É possível personificar a tragédia que é este Botafogo em diversos personagens. Os maiores responsáveis por esta situação são os dirigentes, que juntaram as peças deste elenco e, dentre os clubes da elite, demitiram o maior número de treinadores nesta campanha de futebol brasileiro. Mas em cada um dos jogadores também é possível ver um traço, uma mancha, desta que vai se tornando a pior temporada do clube em sua história.
Salomon Kalou possui algumas delas, como a expectativa fracassada. Se antes do início do Brasileirão esperava-se um Botafogo capaz de levar menos sustos na briga contra o rebaixamento, campeonato particular que há anos vem disputando, o histórico de Kalou e o de alguns astros do futebol internacional que chegavam ao Brasil levantava a expectativa de que algo no mínimo interessante pudesse acontecer. Não deixa de ser interessante ver um clube disposto a bater recordes, ainda que eles sejam negativos. No entanto, isso apenas reflete o quanto a expectativa foi fracassada.
Depois da derrota por 2 a 0 para o Athletico-PR, dentro do Estádio Nilton Santos, que deixa este Botafogo sem reação ainda afundado na zona de rebaixamento, o traço mais forte que uniu Kalou e Botafogo – Botafogo e Kalou – foi o desperdício de oportunidades. Contra o Furacão, o time alvinegro nunca chegou a dar a impressão de que venceria, mas, como que para se livrar da bola muitas vezes, arriscou 24 finalizações e acertou oito na direção do gol. Salomon foi o único dos titulares do ataque que não exigiu defesas do goleiro Santos.
December 9, 2020
Foram quatro tentativas do marfinense nesta partida que exacerbou o quão ruim é a sua finalização. As oportunidades mais incrivelmente desperdiçadas foram o chute no primeiro tempo por cima do gol, após cortar um defensor e se ver livre para bater na bola, e uma tentativa pra fora, na frente da meta, quando entrava em velocidade na pequena área após uma cobrança de falta. Esta última oportunidade veio depois da mais incrivelmente perdida: uma atabalhoada tentativa de finalização, também na pequena área, que terminou em um carrinho que apenas deixou Kalou sobre a linha do gol, entre as pernas do goleiro adversário que o olhava enquanto a bola saía quicando para fora.

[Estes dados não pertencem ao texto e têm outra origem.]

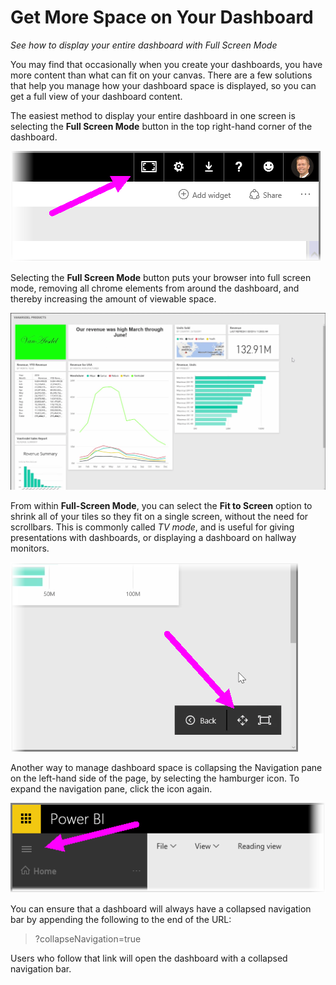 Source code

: <properties
   pageTitle="Get more space on your dashboard"
   description="Use Full Screen mode to manage your dashboard space more effectively"
   services="powerbi"
   documentationCenter=""
   authors="davidiseminger"
   manager="mblythe"
   editor=""
   tags=""
   featuredVideoId="LF-Ti8FTkpQ"
   featuredVideoThumb=""
   courseDuration="5m"/>

<tags
   ms.service="powerbi"
   ms.devlang="NA"
   ms.topic="article"
   ms.tgt_pltfrm="NA"
   ms.workload="powerbi"
   ms.date="03/28/2016"
   ms.author="davidi"/>

# Get More Space on Your Dashboard

*See how to display your entire dashboard with Full Screen Mode*

You may find that occasionally when you create your dashboards, you have more content than what can fit on your canvas. There are a few solutions that help you manage how your dashboard space is displayed, so you can get a full view of your dashboard content.

The easiest method to display your entire dashboard in one screen is selecting the **Full Screen Mode** button in the top right-hand corner of the dashboard.

![](media/powerbi-learning-4-4e-get-more-dashboard-space/4-4e_1.png)

Selecting the **Full Screen Mode** button puts your browser into full screen mode, removing all chrome elements from around the dashboard, and thereby increasing the amount of viewable space.

![](media/powerbi-learning-4-4e-get-more-dashboard-space/4-4e_2.png)

From within **Full-Screen Mode**, you can select the **Fit to Screen** option to shrink all of your tiles so they fit on a single screen, without the need for scrollbars. This is commonly called *TV mode*, and is useful for giving presentations with dashboards, or displaying a dashboard on hallway monitors.

![](media/powerbi-learning-4-4e-get-more-dashboard-space/4-4e_3.png)

Another way to manage dashboard space is collapsing the Navigation pane on the left-hand side of the page, by selecting the hamburger icon. To expand the navigation pane, click the icon again.

![](media/powerbi-learning-4-4e-get-more-dashboard-space/4-4e_4.png)

You can ensure that a dashboard will always have a collapsed navigation bar by appending the following to the end of the URL:

>?collapseNavigation=true

Users who follow that link will open the dashboard with a collapsed navigation bar.
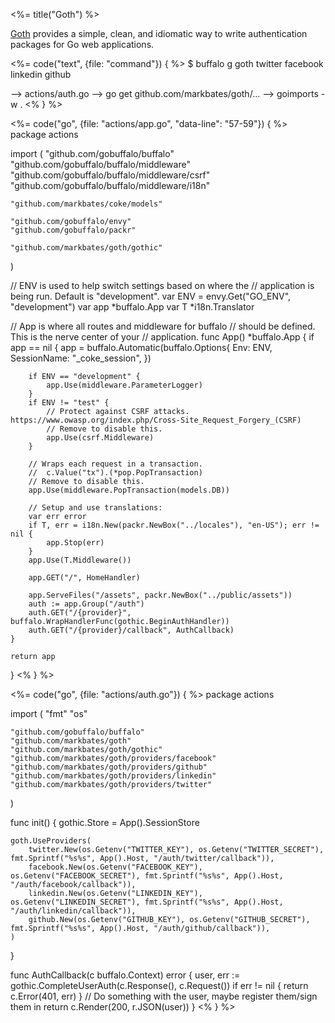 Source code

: <%= title("Goth") %>

[Goth](https://github.com/markbates/goth) provides a simple, clean, and idiomatic way to write authentication packages for Go web applications.

<div class="code-tabs">
<%= code("text", {file: "command"}) { %>
$ buffalo g goth twitter facebook linkedin github

--> actions/auth.go
--> go get github.com/markbates/goth/...
--> goimports -w .
<% } %>

<%= code("go", {file: "actions/app.go", "data-line": "57-59"}) { %>
package actions

import (
	"github.com/gobuffalo/buffalo"
	"github.com/gobuffalo/buffalo/middleware"
	"github.com/gobuffalo/buffalo/middleware/csrf"
	"github.com/gobuffalo/buffalo/middleware/i18n"

	"github.com/markbates/coke/models"

	"github.com/gobuffalo/envy"
	"github.com/gobuffalo/packr"

	"github.com/markbates/goth/gothic"
)

// ENV is used to help switch settings based on where the
// application is being run. Default is "development".
var ENV = envy.Get("GO_ENV", "development")
var app *buffalo.App
var T *i18n.Translator

// App is where all routes and middleware for buffalo
// should be defined. This is the nerve center of your
// application.
func App() *buffalo.App {
	if app == nil {
		app = buffalo.Automatic(buffalo.Options{
			Env:         ENV,
			SessionName: "_coke_session",
		})

		if ENV == "development" {
			app.Use(middleware.ParameterLogger)
		}
		if ENV != "test" {
			// Protect against CSRF attacks. https://www.owasp.org/index.php/Cross-Site_Request_Forgery_(CSRF)
			// Remove to disable this.
			app.Use(csrf.Middleware)
		}

		// Wraps each request in a transaction.
		//  c.Value("tx").(*pop.PopTransaction)
		// Remove to disable this.
		app.Use(middleware.PopTransaction(models.DB))

		// Setup and use translations:
		var err error
		if T, err = i18n.New(packr.NewBox("../locales"), "en-US"); err != nil {
			app.Stop(err)
		}
		app.Use(T.Middleware())

		app.GET("/", HomeHandler)

		app.ServeFiles("/assets", packr.NewBox("../public/assets"))
		auth := app.Group("/auth")
		auth.GET("/{provider}", buffalo.WrapHandlerFunc(gothic.BeginAuthHandler))
		auth.GET("/{provider}/callback", AuthCallback)
	}

	return app
}
<% } %>

<%= code("go", {file: "actions/auth.go"}) { %>
package actions

import (
	"fmt"
	"os"

	"github.com/gobuffalo/buffalo"
	"github.com/markbates/goth"
	"github.com/markbates/goth/gothic"
	"github.com/markbates/goth/providers/facebook"
	"github.com/markbates/goth/providers/github"
	"github.com/markbates/goth/providers/linkedin"
	"github.com/markbates/goth/providers/twitter"
)

func init() {
	gothic.Store = App().SessionStore

	goth.UseProviders(
		twitter.New(os.Getenv("TWITTER_KEY"), os.Getenv("TWITTER_SECRET"), fmt.Sprintf("%s%s", App().Host, "/auth/twitter/callback")),
		facebook.New(os.Getenv("FACEBOOK_KEY"), os.Getenv("FACEBOOK_SECRET"), fmt.Sprintf("%s%s", App().Host, "/auth/facebook/callback")),
		linkedin.New(os.Getenv("LINKEDIN_KEY"), os.Getenv("LINKEDIN_SECRET"), fmt.Sprintf("%s%s", App().Host, "/auth/linkedin/callback")),
		github.New(os.Getenv("GITHUB_KEY"), os.Getenv("GITHUB_SECRET"), fmt.Sprintf("%s%s", App().Host, "/auth/github/callback")),
	)
}

func AuthCallback(c buffalo.Context) error {
	user, err := gothic.CompleteUserAuth(c.Response(), c.Request())
	if err != nil {
		return c.Error(401, err)
	}
	// Do something with the user, maybe register them/sign them in
	return c.Render(200, r.JSON(user))
}
<% } %>
</div>
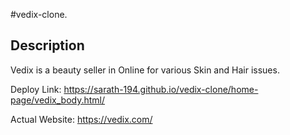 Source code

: #vedix-clone.
<h2> Description</h2>

<p>Vedix is a beauty seller in Online for various Skin and Hair issues. </a></p>

<p> Deploy Link: <a href='https://sarath-194.github.io/vedix-clone/home-page/vedix_body.html'>https://sarath-194.github.io/vedix-clone/home-page/vedix_body.html/</a> </p>
<p> Actual Website: <a href='https://vedix-.com/'>https://vedix.com/</a> </p>
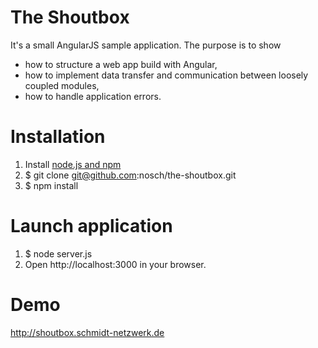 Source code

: # The Shoutbox

It's a small AngularJS sample application. The purpose is to show

* how to structure a web app build with Angular,
* how to implement data transfer and communication between loosely coupled modules,
* how to handle application errors.

# Installation

1. Install [node.js and npm](http://nodejs.org/download/ "Download node.js")
2. $ git clone git@github.com:nosch/the-shoutbox.git
3. $ npm install

# Launch application

1. $ node server.js
2. Open http://localhost:3000 in your browser.

# Demo
http://shoutbox.schmidt-netzwerk.de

Evidente que um jogador pode “não estar em seu dia”, mas no caso de Kalou as chances desperdiçadas são regra. Horas depois da derrota, o SofaScore, aplicativo especializado em estatísticas, informou que o marfinense é o botafoguense que mais desperdiçou o que considera ser “grandes chances de gol”: estufou as redes uma vez e jogou fora outras cinco. O número bate com as estatísticas da Opta Sports, que mostra ainda um agravo: dentre os atletas com o mínimo de porcentagem no aproveitamento destas grandes chances de gol, nenhum tem números piores aos de Kalou. Em todo o Campeonato Brasileiro.
Kalou aproveitou apenas 16.6% destas grandes chances de gol. Seu chute é ruim desde o momento em que bate seu pé na bola, a chuteira quase sempre indo de encontro com a parte inferior/mais extremada da esfera – lhe dando aquela propulsão necessária para voos tão altos a ponto de passar longe das dimensões das traves.
O Botafogo, que assim como Kalou está muito abaixo de suas competências, também teve muitas chances de não estar na penúltima colocação que se encontra hoje. Mesmo após estipular um novo recorde próprio de sequência de derrotas no Brasileirão, e de por duas vezes quase estipular um novo recorde de jejum de vitórias na Série A, as chances vão se apresentando ao Alvinegro. Se tivesse vencido Athletico-PR e Corinthians, dentro de sua casa, nestes seus últimos compromissos, estaria com 29 pontos e fora da zona de rebaixamento.
Quando, mesmo fazendo tudo para não dar certo, tantas chances são desperdiçadas, é lógico chegar à conclusão de que falta competência. Este grupo do Botafogo, incluindo aí todos os profissionais do futebol, parecem já ter aceitado o rebaixamento.
Além das expectativas fracassadas e da falta de competência para aproveitarem suas chances, Botafogo e Kalou – Kalou e Botafogo – também parecem duas almas sem fôlego em campo, apegados apenas às memórias de seu passado e sem apresentarem razões para que não se pense com pessimismo sobre o futuro.